Build the triangle row by row iteratively. Start with [1], then for each subsequent row, compute elements by summing pairs from the previous row, adding 1s at the start and end.

How It Works

  • If numRows is 0, return an empty list.
  • Initialize result with the first row: [[1]].
  • For each row from 1 to numRows-1:
    • Get the previous row.
    • Create a new row starting and ending with 1.
    • For inner elements, sum adjacent elements from the previous row.
    • Append the new row to the result.
  • Return the result.

Step-by-Step Example

For numRows = 5:

  • Row 0: [[1]].
  • Row 1: Prev=[1], New=[1,1], Result=[[1],[1,1]].
  • Row 2: Prev=[1,1], New=[1,1+1,1]=[1,2,1], Result=[[1],[1,1],[1,2,1]].
  • Row 3: Prev=[1,2,1], New=[1,1+2,2+1,1]=[1,3,3,1], Result=[[1],[1,1],[1,2,1],[1,3,3,1]].
  • Row 4: Prev=[1,3,3,1], New=[1,1+3,3+3,3+1,1]=[1,4,6,4,1], Result=[[1],[1,1],[1,2,1],[1,3,3,1],[1,4,6,4,1]].
  • Result: [[1],[1,1],[1,2,1],[1,3,3,1],[1,4,6,4,1]].

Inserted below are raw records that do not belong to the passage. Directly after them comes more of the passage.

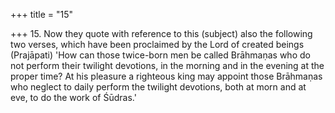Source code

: +++
title = "15"

+++
15. Now they quote with reference to this (subject) also the following two verses, which have been proclaimed by the Lord of created beings (Prajāpati) 'How can those twice-born men be called Brāhmaṇas who do not perform their twilight devotions, in the morning and in the evening at the proper time? At his pleasure a righteous king may appoint those Brāhmaṇas who neglect to daily perform the twilight devotions, both at morn and at eve, to do the work of Śūdras.'
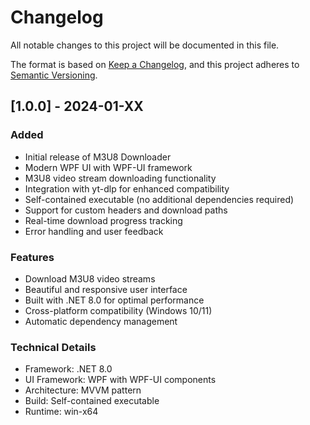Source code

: # Changelog

All notable changes to this project will be documented in this file.

The format is based on [Keep a Changelog](https://keepachangelog.com/en/1.0.0/),
and this project adheres to [Semantic Versioning](https://semver.org/spec/v2.0.0.html).

## [1.0.0] - 2024-01-XX

### Added
- Initial release of M3U8 Downloader
- Modern WPF UI with WPF-UI framework
- M3U8 video stream downloading functionality
- Integration with yt-dlp for enhanced compatibility
- Self-contained executable (no additional dependencies required)
- Support for custom headers and download paths
- Real-time download progress tracking
- Error handling and user feedback

### Features
- Download M3U8 video streams
- Beautiful and responsive user interface
- Built with .NET 8.0 for optimal performance
- Cross-platform compatibility (Windows 10/11)
- Automatic dependency management

### Technical Details
- Framework: .NET 8.0
- UI Framework: WPF with WPF-UI components
- Architecture: MVVM pattern
- Build: Self-contained executable
- Runtime: win-x64
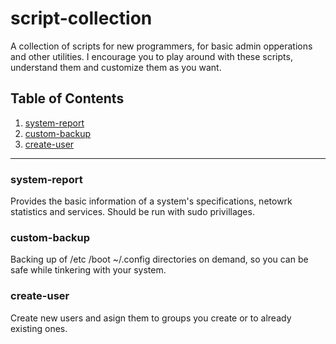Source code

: # script-collection
A collection of scripts for new programmers, for basic admin opperations and other utilities. I encourage you to play around with these scripts, understand them and customize them as you want.

## Table of Contents
1. [system-report](#system-report)
2. [custom-backup](#custom-backup)
3. [create-user](#create-user)
---

### system-report

Provides the basic information of a system's specifications, netowrk statistics and services. Should be run with sudo privillages.

### custom-backup

Backing up of /etc /boot ~/.config directories on demand, so you can be safe while tinkering with your system.

### create-user

Create new users and asign them to groups you create or to already existing ones. 

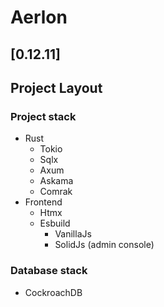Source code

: # Aerlon

## [0.12.11]

## Project Layout

### Project stack

- Rust
  - Tokio
  - Sqlx
  - Axum
  - Askama
  - Comrak
- Frontend
  - Htmx
  - Esbuild
    - VanillaJs
    - SolidJs (admin console)

### Database stack

- CockroachDB
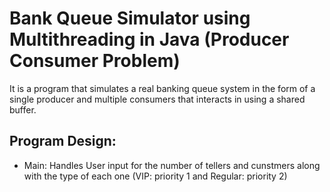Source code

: # Bank Queue Simulator using Multithreading in Java (Producer Consumer Problem)

It is a program that simulates a real banking queue system in the form of a single producer and multiple consumers that interacts in using a shared buffer. 

## **Program Design:**
- Main: Handles User input for the number of tellers and cunstmers along with the type of each one (VIP: priority 1 and Regular: priority 2)
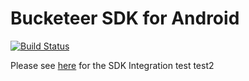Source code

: # Bucketeer SDK for Android

[![Build Status](https://app.bitrise.io/app/a2705d98ba8d9bd1/status.svg?token=lqqdLDWGcAKfKNZdQczk_w&branch=master)](https://app.bitrise.io/app/a2705d98ba8d9bd1)

Please see [here](https://bucketeer.io/docs/#/sdk-tutorial-android-setup) for the SDK Integration
test
test2
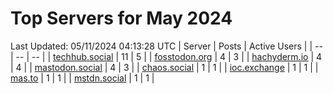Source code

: # Top Servers for May 2024
Last Updated: 05/11/2024 04:13:28 UTC
| Server | Posts | Active Users |
| -- | -- | -- |
| [techhub.social](https://techhub.social/tags/PowerShell) | 11 | 5 |
| [fosstodon.org](https://fosstodon.org/tags/PowerShell) | 4 | 3 |
| [hachyderm.io](https://hachyderm.io/tags/PowerShell) | 4 | 4 |
| [mastodon.social](https://mastodon.social/tags/PowerShell) | 4 | 3 |
| [chaos.social](https://chaos.social/tags/PowerShell) | 1 | 1 |
| [ioc.exchange](https://ioc.exchange/tags/PowerShell) | 1 | 1 |
| [mas.to](https://mas.to/tags/PowerShell) | 1 | 1 |
| [mstdn.social](https://mstdn.social/tags/PowerShell) | 1 | 1 |
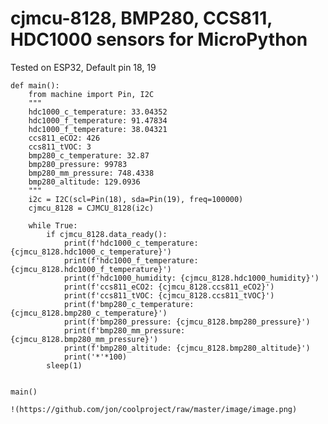 # cjmcu-8128, BMP280, CCS811, HDC1000 sensors for MicroPython
Tested on ESP32, Default pin 18, 19

    def main():
        from machine import Pin, I2C
        """
        hdc1000_c_temperature: 33.04352
        hdc1000_f_temperature: 91.47834
        hdc1000_f_temperature: 38.04321
        ccs811_eCO2: 426
        ccs811_tVOC: 3
        bmp280_c_temperature: 32.87
        bmp280_pressure: 99783
        bmp280_mm_pressure: 748.4338
        bmp280_altitude: 129.0936 
        """
        i2c = I2C(scl=Pin(18), sda=Pin(19), freq=100000)
        cjmcu_8128 = CJMCU_8128(i2c)

        while True:
            if cjmcu_8128.data_ready():
                print(f'hdc1000_c_temperature: {cjmcu_8128.hdc1000_c_temperature}')
                print(f'hdc1000_f_temperature: {cjmcu_8128.hdc1000_f_temperature}')
                print(f'hdc1000_humidity: {cjmcu_8128.hdc1000_humidity}')
                print(f'ccs811_eCO2: {cjmcu_8128.ccs811_eCO2}')
                print(f'ccs811_tVOC: {cjmcu_8128.ccs811_tVOC}')
                print(f'bmp280_c_temperature: {cjmcu_8128.bmp280_c_temperature}')
                print(f'bmp280_pressure: {cjmcu_8128.bmp280_pressure}')
                print(f'bmp280_mm_pressure: {cjmcu_8128.bmp280_mm_pressure}')
                print(f'bmp280_altitude: {cjmcu_8128.bmp280_altitude}')
                print('*'*100)
            sleep(1)


    main()
    
    !(https://github.com/jon/coolproject/raw/master/image/image.png)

Python Code (Best Solution) 

def generate(numRows):
    if numRows == 0:
        return []
    
    result = [[1]]
    
    for i in range(1, numRows):
        prev_row = result[-1]
        new_row = [1]  # Start with 1
        for j in range(len(prev_row) - 1):
            new_row.append(prev_row[j] + prev_row[j + 1])  # Sum adjacent elements
        new_row.append(1)  # End with 1
        result.append(new_row)
    
    return result

# Test cases
print(generate(5))  # Output: [[1],[1,1],[1,2,1],[1,3,3,1],[1,4,6,4,1]]
print(generate(1))  # Output: [[1]]
print(generate(0))  # Output: []

Detailed Walkthrough

  • Base Case : Empty triangle for 0 rows.
  • Iteration : Builds each row using the previous row.
  • Result : Correct Pascal’s Triangle.

Complexity

  • Time Complexity : O(numRows²), as each row i has i+1 elements, and we sum up to numRows-1 rows.
  • Space Complexity : O(numRows²), storing the entire triangle.

Why It’s the Best

  • Simple, iterative, and intuitive.
  • Minimal overhead, directly builds the result.
  • Interview-preferred for its clarity and efficiency.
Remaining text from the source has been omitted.